Data to use Start Marker

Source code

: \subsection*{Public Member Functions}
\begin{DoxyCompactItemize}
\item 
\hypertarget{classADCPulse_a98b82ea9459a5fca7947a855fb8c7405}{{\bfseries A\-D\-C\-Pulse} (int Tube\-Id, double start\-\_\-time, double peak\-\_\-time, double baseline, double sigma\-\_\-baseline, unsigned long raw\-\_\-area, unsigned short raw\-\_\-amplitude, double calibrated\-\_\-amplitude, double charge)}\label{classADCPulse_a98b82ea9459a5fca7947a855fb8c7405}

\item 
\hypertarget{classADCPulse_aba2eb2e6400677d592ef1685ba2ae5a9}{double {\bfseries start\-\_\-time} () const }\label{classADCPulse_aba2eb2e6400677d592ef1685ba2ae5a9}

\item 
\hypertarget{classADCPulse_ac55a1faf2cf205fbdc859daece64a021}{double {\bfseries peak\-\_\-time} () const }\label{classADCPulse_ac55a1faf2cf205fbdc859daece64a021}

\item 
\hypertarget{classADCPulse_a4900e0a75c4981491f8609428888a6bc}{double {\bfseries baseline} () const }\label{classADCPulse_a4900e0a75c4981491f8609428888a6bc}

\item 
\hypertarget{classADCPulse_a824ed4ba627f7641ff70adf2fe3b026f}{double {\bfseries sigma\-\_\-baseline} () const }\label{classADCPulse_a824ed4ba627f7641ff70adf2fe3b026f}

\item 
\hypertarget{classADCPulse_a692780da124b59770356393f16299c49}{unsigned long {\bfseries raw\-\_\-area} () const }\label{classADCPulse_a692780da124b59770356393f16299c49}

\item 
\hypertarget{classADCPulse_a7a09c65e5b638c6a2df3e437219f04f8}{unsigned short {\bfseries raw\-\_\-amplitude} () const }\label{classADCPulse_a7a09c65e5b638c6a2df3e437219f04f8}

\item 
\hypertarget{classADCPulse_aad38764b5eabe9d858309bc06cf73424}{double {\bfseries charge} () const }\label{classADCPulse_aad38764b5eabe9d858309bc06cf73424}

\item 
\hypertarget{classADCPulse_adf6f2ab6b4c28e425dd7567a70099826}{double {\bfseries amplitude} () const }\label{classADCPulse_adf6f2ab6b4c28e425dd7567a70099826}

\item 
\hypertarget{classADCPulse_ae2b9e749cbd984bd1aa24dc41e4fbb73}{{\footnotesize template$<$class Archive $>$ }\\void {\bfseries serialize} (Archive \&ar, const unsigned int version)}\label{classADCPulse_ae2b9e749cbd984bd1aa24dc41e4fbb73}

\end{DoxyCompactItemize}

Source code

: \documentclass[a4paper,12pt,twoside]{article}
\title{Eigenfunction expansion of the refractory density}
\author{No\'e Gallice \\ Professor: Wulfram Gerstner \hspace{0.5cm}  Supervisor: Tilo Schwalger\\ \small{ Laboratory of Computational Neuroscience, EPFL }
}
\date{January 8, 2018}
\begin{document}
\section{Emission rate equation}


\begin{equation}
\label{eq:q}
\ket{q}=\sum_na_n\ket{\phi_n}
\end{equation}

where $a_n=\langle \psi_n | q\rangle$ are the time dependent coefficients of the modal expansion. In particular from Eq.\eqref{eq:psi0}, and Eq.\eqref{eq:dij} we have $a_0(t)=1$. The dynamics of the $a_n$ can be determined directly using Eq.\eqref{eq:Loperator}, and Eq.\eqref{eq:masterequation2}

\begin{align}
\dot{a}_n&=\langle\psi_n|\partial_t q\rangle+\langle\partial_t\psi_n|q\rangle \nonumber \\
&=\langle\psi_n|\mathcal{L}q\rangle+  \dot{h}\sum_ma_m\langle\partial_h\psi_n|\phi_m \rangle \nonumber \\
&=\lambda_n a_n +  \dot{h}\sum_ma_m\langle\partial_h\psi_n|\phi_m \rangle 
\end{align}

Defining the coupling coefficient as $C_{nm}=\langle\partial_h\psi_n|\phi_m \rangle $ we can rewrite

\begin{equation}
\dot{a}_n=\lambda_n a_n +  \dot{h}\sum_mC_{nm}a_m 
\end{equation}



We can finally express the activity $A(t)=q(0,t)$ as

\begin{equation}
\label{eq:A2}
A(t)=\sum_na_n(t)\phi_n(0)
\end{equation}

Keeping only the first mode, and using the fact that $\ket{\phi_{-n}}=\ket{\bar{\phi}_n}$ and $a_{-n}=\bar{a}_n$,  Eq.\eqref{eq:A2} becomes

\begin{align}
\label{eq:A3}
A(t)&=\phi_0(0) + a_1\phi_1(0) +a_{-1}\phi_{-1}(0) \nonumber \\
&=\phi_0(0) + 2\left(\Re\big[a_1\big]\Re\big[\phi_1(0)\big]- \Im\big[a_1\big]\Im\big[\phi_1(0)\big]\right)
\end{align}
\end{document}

Data to use End Marker

**Required work**
Render the whole set of entries again, exactly as given.

**Exercise answer**
Source code

: \subsection*{Public Member Functions}
\begin{DoxyCompactItemize}
\item 
\hypertarget{classADCPulse_a98b82ea9459a5fca7947a855fb8c7405}{{\bfseries A\-D\-C\-Pulse} (int Tube\-Id, double start\-\_\-time, double peak\-\_\-time, double baseline, double sigma\-\_\-baseline, unsigned long raw\-\_\-area, unsigned short raw\-\_\-amplitude, double calibrated\-\_\-amplitude, double charge)}\label{classADCPulse_a98b82ea9459a5fca7947a855fb8c7405}

\item 
\hypertarget{classADCPulse_aba2eb2e6400677d592ef1685ba2ae5a9}{double {\bfseries start\-\_\-time} () const }\label{classADCPulse_aba2eb2e6400677d592ef1685ba2ae5a9}

\item 
\hypertarget{classADCPulse_ac55a1faf2cf205fbdc859daece64a021}{double {\bfseries peak\-\_\-time} () const }\label{classADCPulse_ac55a1faf2cf205fbdc859daece64a021}

\item 
\hypertarget{classADCPulse_a4900e0a75c4981491f8609428888a6bc}{double {\bfseries baseline} () const }\label{classADCPulse_a4900e0a75c4981491f8609428888a6bc}

\item 
\hypertarget{classADCPulse_a824ed4ba627f7641ff70adf2fe3b026f}{double {\bfseries sigma\-\_\-baseline} () const }\label{classADCPulse_a824ed4ba627f7641ff70adf2fe3b026f}

\item 
\hypertarget{classADCPulse_a692780da124b59770356393f16299c49}{unsigned long {\bfseries raw\-\_\-area} () const }\label{classADCPulse_a692780da124b59770356393f16299c49}

\item 
\hypertarget{classADCPulse_a7a09c65e5b638c6a2df3e437219f04f8}{unsigned short {\bfseries raw\-\_\-amplitude} () const }\label{classADCPulse_a7a09c65e5b638c6a2df3e437219f04f8}

\item 
\hypertarget{classADCPulse_aad38764b5eabe9d858309bc06cf73424}{double {\bfseries charge} () const }\label{classADCPulse_aad38764b5eabe9d858309bc06cf73424}

\item 
\hypertarget{classADCPulse_adf6f2ab6b4c28e425dd7567a70099826}{double {\bfseries amplitude} () const }\label{classADCPulse_adf6f2ab6b4c28e425dd7567a70099826}

\item 
\hypertarget{classADCPulse_ae2b9e749cbd984bd1aa24dc41e4fbb73}{{\footnotesize template$<$class Archive $>$ }\\void {\bfseries serialize} (Archive \&ar, const unsigned int version)}\label{classADCPulse_ae2b9e749cbd984bd1aa24dc41e4fbb73}

\end{DoxyCompactItemize}

Source code

: \documentclass[a4paper,12pt,twoside]{article}
\title{Eigenfunction expansion of the refractory density}
\author{No\'e Gallice \\ Professor: Wulfram Gerstner \hspace{0.5cm}  Supervisor: Tilo Schwalger\\ \small{ Laboratory of Computational Neuroscience, EPFL }
}
\date{January 8, 2018}
\begin{document}
\section{Emission rate equation}


\begin{equation}
\label{eq:q}
\ket{q}=\sum_na_n\ket{\phi_n}
\end{equation}

where $a_n=\langle \psi_n | q\rangle$ are the time dependent coefficients of the modal expansion. In particular from Eq.\eqref{eq:psi0}, and Eq.\eqref{eq:dij} we have $a_0(t)=1$. The dynamics of the $a_n$ can be determined directly using Eq.\eqref{eq:Loperator}, and Eq.\eqref{eq:masterequation2}

\begin{align}
\dot{a}_n&=\langle\psi_n|\partial_t q\rangle+\langle\partial_t\psi_n|q\rangle \nonumber \\
&=\langle\psi_n|\mathcal{L}q\rangle+  \dot{h}\sum_ma_m\langle\partial_h\psi_n|\phi_m \rangle \nonumber \\
&=\lambda_n a_n +  \dot{h}\sum_ma_m\langle\partial_h\psi_n|\phi_m \rangle 
\end{align}

Defining the coupling coefficient as $C_{nm}=\langle\partial_h\psi_n|\phi_m \rangle $ we can rewrite

\begin{equation}
\dot{a}_n=\lambda_n a_n +  \dot{h}\sum_mC_{nm}a_m 
\end{equation}



We can finally express the activity $A(t)=q(0,t)$ as

\begin{equation}
\label{eq:A2}
A(t)=\sum_na_n(t)\phi_n(0)
\end{equation}

Keeping only the first mode, and using the fact that $\ket{\phi_{-n}}=\ket{\bar{\phi}_n}$ and $a_{-n}=\bar{a}_n$,  Eq.\eqref{eq:A2} becomes

\begin{align}
\label{eq:A3}
A(t)&=\phi_0(0) + a_1\phi_1(0) +a_{-1}\phi_{-1}(0) \nonumber \\
&=\phi_0(0) + 2\left(\Re\big[a_1\big]\Re\big[\phi_1(0)\big]- \Im\big[a_1\big]\Im\big[\phi_1(0)\big]\right)
\end{align}
\end{document}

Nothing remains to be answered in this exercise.